Stored items from a collection =>
· · · ·

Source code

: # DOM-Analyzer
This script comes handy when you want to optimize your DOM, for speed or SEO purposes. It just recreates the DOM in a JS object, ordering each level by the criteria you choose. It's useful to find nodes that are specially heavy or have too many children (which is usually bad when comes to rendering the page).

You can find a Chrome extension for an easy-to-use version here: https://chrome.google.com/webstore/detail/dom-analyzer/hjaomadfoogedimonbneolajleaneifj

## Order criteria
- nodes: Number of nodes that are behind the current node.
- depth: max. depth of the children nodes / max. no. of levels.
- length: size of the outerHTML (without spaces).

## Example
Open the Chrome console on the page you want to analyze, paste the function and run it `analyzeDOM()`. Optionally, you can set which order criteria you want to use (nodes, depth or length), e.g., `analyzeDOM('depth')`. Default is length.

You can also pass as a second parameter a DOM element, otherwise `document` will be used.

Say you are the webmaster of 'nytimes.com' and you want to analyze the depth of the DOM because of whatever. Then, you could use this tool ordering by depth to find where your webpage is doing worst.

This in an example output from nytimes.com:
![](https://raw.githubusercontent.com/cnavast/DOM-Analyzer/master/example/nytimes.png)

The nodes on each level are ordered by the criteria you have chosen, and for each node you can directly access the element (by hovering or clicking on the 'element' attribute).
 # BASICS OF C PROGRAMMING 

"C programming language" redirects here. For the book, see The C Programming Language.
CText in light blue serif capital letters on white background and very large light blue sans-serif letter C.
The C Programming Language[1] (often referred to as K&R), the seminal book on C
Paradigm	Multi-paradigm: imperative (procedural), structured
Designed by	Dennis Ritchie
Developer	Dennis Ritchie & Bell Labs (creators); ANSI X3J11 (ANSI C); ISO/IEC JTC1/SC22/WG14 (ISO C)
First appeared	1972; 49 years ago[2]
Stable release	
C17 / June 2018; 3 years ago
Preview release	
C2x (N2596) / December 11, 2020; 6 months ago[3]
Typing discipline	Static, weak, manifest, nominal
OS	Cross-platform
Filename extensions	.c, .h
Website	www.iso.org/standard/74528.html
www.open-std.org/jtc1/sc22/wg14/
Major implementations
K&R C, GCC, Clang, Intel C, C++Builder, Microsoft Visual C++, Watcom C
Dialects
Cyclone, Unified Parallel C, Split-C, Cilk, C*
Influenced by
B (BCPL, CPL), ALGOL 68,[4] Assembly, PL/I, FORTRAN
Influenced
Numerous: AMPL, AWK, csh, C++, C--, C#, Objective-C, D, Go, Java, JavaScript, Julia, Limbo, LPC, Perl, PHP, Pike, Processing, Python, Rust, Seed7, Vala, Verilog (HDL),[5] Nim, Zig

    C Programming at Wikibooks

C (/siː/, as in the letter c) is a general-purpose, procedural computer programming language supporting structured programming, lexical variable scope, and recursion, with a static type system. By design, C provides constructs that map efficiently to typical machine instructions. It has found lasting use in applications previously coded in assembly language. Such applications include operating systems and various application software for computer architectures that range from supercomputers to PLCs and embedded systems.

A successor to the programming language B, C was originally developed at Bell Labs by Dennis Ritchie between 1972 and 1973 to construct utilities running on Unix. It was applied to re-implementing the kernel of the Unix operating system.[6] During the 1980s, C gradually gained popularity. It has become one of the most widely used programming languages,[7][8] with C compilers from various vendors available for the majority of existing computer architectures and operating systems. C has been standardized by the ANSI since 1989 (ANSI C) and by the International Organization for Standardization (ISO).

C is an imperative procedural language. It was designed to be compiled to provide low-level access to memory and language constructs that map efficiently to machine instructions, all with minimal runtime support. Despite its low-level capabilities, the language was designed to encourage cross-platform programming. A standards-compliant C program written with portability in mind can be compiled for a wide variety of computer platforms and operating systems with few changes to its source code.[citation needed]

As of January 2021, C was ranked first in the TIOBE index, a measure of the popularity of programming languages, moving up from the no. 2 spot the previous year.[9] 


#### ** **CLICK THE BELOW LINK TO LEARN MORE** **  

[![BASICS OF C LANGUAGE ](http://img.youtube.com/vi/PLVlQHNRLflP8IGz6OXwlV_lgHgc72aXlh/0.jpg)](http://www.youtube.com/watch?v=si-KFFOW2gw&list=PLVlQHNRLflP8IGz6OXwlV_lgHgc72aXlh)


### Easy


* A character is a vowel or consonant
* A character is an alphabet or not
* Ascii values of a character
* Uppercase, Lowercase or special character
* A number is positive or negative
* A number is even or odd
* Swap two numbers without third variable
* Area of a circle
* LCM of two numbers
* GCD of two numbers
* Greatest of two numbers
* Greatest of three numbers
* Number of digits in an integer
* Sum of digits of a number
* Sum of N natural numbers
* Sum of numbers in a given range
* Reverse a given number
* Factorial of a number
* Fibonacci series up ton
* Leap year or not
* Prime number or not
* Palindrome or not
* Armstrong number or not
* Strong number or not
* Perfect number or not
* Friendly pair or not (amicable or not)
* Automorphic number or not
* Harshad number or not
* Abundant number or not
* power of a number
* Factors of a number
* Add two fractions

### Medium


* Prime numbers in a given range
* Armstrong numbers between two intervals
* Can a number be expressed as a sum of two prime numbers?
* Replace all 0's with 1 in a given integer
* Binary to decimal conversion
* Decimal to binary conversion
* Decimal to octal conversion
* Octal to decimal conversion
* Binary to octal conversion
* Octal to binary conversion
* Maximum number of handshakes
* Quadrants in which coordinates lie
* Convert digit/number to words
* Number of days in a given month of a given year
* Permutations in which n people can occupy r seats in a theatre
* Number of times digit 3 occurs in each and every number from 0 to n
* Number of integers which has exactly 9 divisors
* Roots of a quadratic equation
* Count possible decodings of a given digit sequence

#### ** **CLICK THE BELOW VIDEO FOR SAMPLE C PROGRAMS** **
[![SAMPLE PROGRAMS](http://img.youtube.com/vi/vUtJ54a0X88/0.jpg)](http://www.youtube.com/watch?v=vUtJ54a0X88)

· · · ·

Required action => Set the entries above down again, each one exactly as written.

Answer space =>
Source code

: # DOM-Analyzer
This script comes handy when you want to optimize your DOM, for speed or SEO purposes. It just recreates the DOM in a JS object, ordering each level by the criteria you choose. It's useful to find nodes that are specially heavy or have too many children (which is usually bad when comes to rendering the page).

You can find a Chrome extension for an easy-to-use version here: https://chrome.google.com/webstore/detail/dom-analyzer/hjaomadfoogedimonbneolajleaneifj

## Order criteria
- nodes: Number of nodes that are behind the current node.
- depth: max. depth of the children nodes / max. no. of levels.
- length: size of the outerHTML (without spaces).

## Example
Open the Chrome console on the page you want to analyze, paste the function and run it `analyzeDOM()`. Optionally, you can set which order criteria you want to use (nodes, depth or length), e.g., `analyzeDOM('depth')`. Default is length.

You can also pass as a second parameter a DOM element, otherwise `document` will be used.

Say you are the webmaster of 'nytimes.com' and you want to analyze the depth of the DOM because of whatever. Then, you could use this tool ordering by depth to find where your webpage is doing worst.

This in an example output from nytimes.com:
![](https://raw.githubusercontent.com/cnavast/DOM-Analyzer/master/example/nytimes.png)

The nodes on each level are ordered by the criteria you have chosen, and for each node you can directly access the element (by hovering or clicking on the 'element' attribute).
 # BASICS OF C PROGRAMMING 

"C programming language" redirects here. For the book, see The C Programming Language.
CText in light blue serif capital letters on white background and very large light blue sans-serif letter C.
The C Programming Language[1] (often referred to as K&R), the seminal book on C
Paradigm	Multi-paradigm: imperative (procedural), structured
Designed by	Dennis Ritchie
Developer	Dennis Ritchie & Bell Labs (creators); ANSI X3J11 (ANSI C); ISO/IEC JTC1/SC22/WG14 (ISO C)
First appeared	1972; 49 years ago[2]
Stable release	
C17 / June 2018; 3 years ago
Preview release	
C2x (N2596) / December 11, 2020; 6 months ago[3]
Typing discipline	Static, weak, manifest, nominal
OS	Cross-platform
Filename extensions	.c, .h
Website	www.iso.org/standard/74528.html
www.open-std.org/jtc1/sc22/wg14/
Major implementations
K&R C, GCC, Clang, Intel C, C++Builder, Microsoft Visual C++, Watcom C
Dialects
Cyclone, Unified Parallel C, Split-C, Cilk, C*
Influenced by
B (BCPL, CPL), ALGOL 68,[4] Assembly, PL/I, FORTRAN
Influenced
Numerous: AMPL, AWK, csh, C++, C--, C#, Objective-C, D, Go, Java, JavaScript, Julia, Limbo, LPC, Perl, PHP, Pike, Processing, Python, Rust, Seed7, Vala, Verilog (HDL),[5] Nim, Zig

    C Programming at Wikibooks

C (/siː/, as in the letter c) is a general-purpose, procedural computer programming language supporting structured programming, lexical variable scope, and recursion, with a static type system. By design, C provides constructs that map efficiently to typical machine instructions. It has found lasting use in applications previously coded in assembly language. Such applications include operating systems and various application software for computer architectures that range from supercomputers to PLCs and embedded systems.

A successor to the programming language B, C was originally developed at Bell Labs by Dennis Ritchie between 1972 and 1973 to construct utilities running on Unix. It was applied to re-implementing the kernel of the Unix operating system.[6] During the 1980s, C gradually gained popularity. It has become one of the most widely used programming languages,[7][8] with C compilers from various vendors available for the majority of existing computer architectures and operating systems. C has been standardized by the ANSI since 1989 (ANSI C) and by the International Organization for Standardization (ISO).

C is an imperative procedural language. It was designed to be compiled to provide low-level access to memory and language constructs that map efficiently to machine instructions, all with minimal runtime support. Despite its low-level capabilities, the language was designed to encourage cross-platform programming. A standards-compliant C program written with portability in mind can be compiled for a wide variety of computer platforms and operating systems with few changes to its source code.[citation needed]

As of January 2021, C was ranked first in the TIOBE index, a measure of the popularity of programming languages, moving up from the no. 2 spot the previous year.[9] 


#### ** **CLICK THE BELOW LINK TO LEARN MORE** **  

[![BASICS OF C LANGUAGE ](http://img.youtube.com/vi/PLVlQHNRLflP8IGz6OXwlV_lgHgc72aXlh/0.jpg)](http://www.youtube.com/watch?v=si-KFFOW2gw&list=PLVlQHNRLflP8IGz6OXwlV_lgHgc72aXlh)


### Easy


* A character is a vowel or consonant
* A character is an alphabet or not
* Ascii values of a character
* Uppercase, Lowercase or special character
* A number is positive or negative
* A number is even or odd
* Swap two numbers without third variable
* Area of a circle
* LCM of two numbers
* GCD of two numbers
* Greatest of two numbers
* Greatest of three numbers
* Number of digits in an integer
* Sum of digits of a number
* Sum of N natural numbers
* Sum of numbers in a given range
* Reverse a given number
* Factorial of a number
* Fibonacci series up ton
* Leap year or not
* Prime number or not
* Palindrome or not
* Armstrong number or not
* Strong number or not
* Perfect number or not
* Friendly pair or not (amicable or not)
* Automorphic number or not
* Harshad number or not
* Abundant number or not
* power of a number
* Factors of a number
* Add two fractions

### Medium


* Prime numbers in a given range
* Armstrong numbers between two intervals
* Can a number be expressed as a sum of two prime numbers?
* Replace all 0's with 1 in a given integer
* Binary to decimal conversion
* Decimal to binary conversion
* Decimal to octal conversion
* Octal to decimal conversion
* Binary to octal conversion
* Octal to binary conversion
* Maximum number of handshakes
* Quadrants in which coordinates lie
* Convert digit/number to words
* Number of days in a given month of a given year
* Permutations in which n people can occupy r seats in a theatre
* Number of times digit 3 occurs in each and every number from 0 to n
* Number of integers which has exactly 9 divisors
* Roots of a quadratic equation
* Count possible decodings of a given digit sequence

#### ** **CLICK THE BELOW VIDEO FOR SAMPLE C PROGRAMS** **
[![SAMPLE PROGRAMS](http://img.youtube.com/vi/vUtJ54a0X88/0.jpg)](http://www.youtube.com/watch?v=vUtJ54a0X88)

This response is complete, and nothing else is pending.